Ingolstadt
Sackgasse oder Weg in die Zukunft?

30.07.2010 | Stand 03.12.2020, 3:49 Uhr

Brennpunkt Schillerstraße: Die vierspurige Nord-Süd-Verbindung ist schon jetzt stark belastet. Wenn sie im Norden zur Ettinger Umgehungsstraße verlängert wird, droht eine weitere Zunahme. Auch eine Verbreiterung nördlich der Goethestraße wird wahrscheinlicher. - Foto: Herbert

Ingolstadt (DK) Der Stadtrat hat in seiner letzten Sitzung vor der Sommerpause einige wichtige Weichen in der Verkehrspolitik gestellt. Dazu zählt der geplante Bau neuer Straßen ebenso wie die Forderung, dass die umstrittene Staatsstraße 2335 bei Wettstetten wieder in beiden Richtungen befahrbar ist.

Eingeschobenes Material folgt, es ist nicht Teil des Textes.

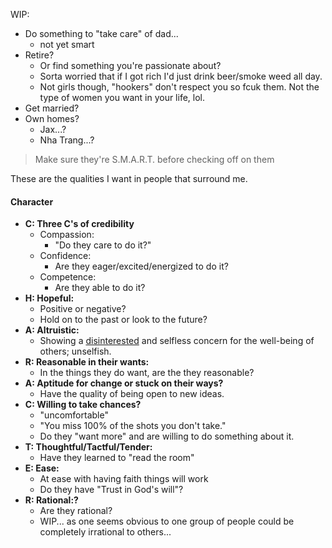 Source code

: WIP:

- Do something to "take care" of dad...
  - not yet smart
- Retire?
  - Or find something you're passionate about?
  - Sorta worried that if I got rich I'd just drink beer/smoke weed all day.
  - Not girls though, "hookers" don't respect you so fcuk them. Not the type of women you want in your life, lol.
- Get married?
- Own homes?
  - Jax...?
  - Nha Trang...?

> Make sure they're S.M.A.R.T. before checking off on them

These are the qualities I want in people that surround me.

#### Character

- **C: Three C's of credibility**
  - Compassion:
    - "Do they care to do it?"
  - Confidence:
    - Are they eager/excited/energized to do it?
  - Competence:
    - Are they able to do it?
- **H: Hopeful:**
  - Positive or negative?
  - Hold on to the past or look to the future?
- **A: Altruistic:**
  - Showing a [disinterested](https://www.google.com/search?sca_esv=7928bf8df49ca757&rlz=1C5MACD_enUS1096US1096&sxsrf=ACQVn08l5PLOUhZYBO6ZhWSl--fhJxgURQ:1709751066520&q=disinterested&si=AKbGX_o31t0LiMsEloM2rO5Vmah9VcljxsAemhkVfa7fxOsKZHyyxSmncj4yh9oxIrBw9A0uFhONCrgfXDOkSvlAKLff0TynEBlasJ6IEDL1IJBySHZeia8%3D&expnd=1) and selfless concern for the well-being of others; unselfish.
- **R: Reasonable in their wants:**
  - In the things they do want, are the they reasonable?
- **A: Aptitude for change or stuck on their ways?**
  - Have the quality of being open to new ideas.
- **C: Willing to take chances?**
  - "uncomfortable"
  - "You miss 100% of the shots you don't take."
  - Do they "want more" and are willing to do something about it.
- **T: Thoughtful/Tactful/Tender:**
  - Have they learned to "read the room"
- **E: Ease:**
  - At ease with having faith things will work
  - Do they have "Trust in God's will"?
- **R: Rational:?**
  - Are they rational?
  - WIP... as one seems obvious to one group of people could be completely irrational to others...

Bereits seit April haben verschiedene Brennpunkte des Verkehrs vor allem im Nordwesten Ingolstadts immer wieder Diskussionsstoff geliefert. Die Vollversammlung brachte diese Debatte mit mehreren Abstimmungen und jeweils wechselnden Mehrheiten zu einem vorläufigen Ende.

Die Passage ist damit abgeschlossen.